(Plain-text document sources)
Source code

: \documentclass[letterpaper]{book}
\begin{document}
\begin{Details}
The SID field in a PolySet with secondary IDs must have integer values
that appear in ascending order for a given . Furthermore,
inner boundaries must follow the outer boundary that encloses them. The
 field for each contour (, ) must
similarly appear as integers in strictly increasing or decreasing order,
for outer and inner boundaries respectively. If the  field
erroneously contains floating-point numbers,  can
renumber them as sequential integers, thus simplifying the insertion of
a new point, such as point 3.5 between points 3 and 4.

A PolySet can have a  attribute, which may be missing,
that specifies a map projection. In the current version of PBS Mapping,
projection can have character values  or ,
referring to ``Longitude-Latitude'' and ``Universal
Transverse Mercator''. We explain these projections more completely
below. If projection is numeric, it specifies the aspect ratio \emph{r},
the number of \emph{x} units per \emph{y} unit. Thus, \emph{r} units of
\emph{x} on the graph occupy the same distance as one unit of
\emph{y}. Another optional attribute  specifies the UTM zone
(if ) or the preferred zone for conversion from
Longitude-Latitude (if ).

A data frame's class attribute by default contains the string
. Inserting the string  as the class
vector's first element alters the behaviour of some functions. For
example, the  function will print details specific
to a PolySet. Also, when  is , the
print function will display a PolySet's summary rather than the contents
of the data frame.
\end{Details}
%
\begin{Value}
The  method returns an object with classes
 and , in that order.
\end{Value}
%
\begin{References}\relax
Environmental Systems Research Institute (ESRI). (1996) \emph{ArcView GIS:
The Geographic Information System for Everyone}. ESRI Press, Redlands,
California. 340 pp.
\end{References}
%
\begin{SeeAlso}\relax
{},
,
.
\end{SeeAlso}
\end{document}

WORK INSTRUCTIONS
Would you copy out each line of the records above where the word "PolySet" occurs?

SOLUTION TO THE EXERCISE
The SID field in a PolySet with secondary IDs must have integer values
A PolySet can have a  attribute, which may be missing,
to a PolySet. Also, when  is , the
print function will display a PolySet's summary rather than the contents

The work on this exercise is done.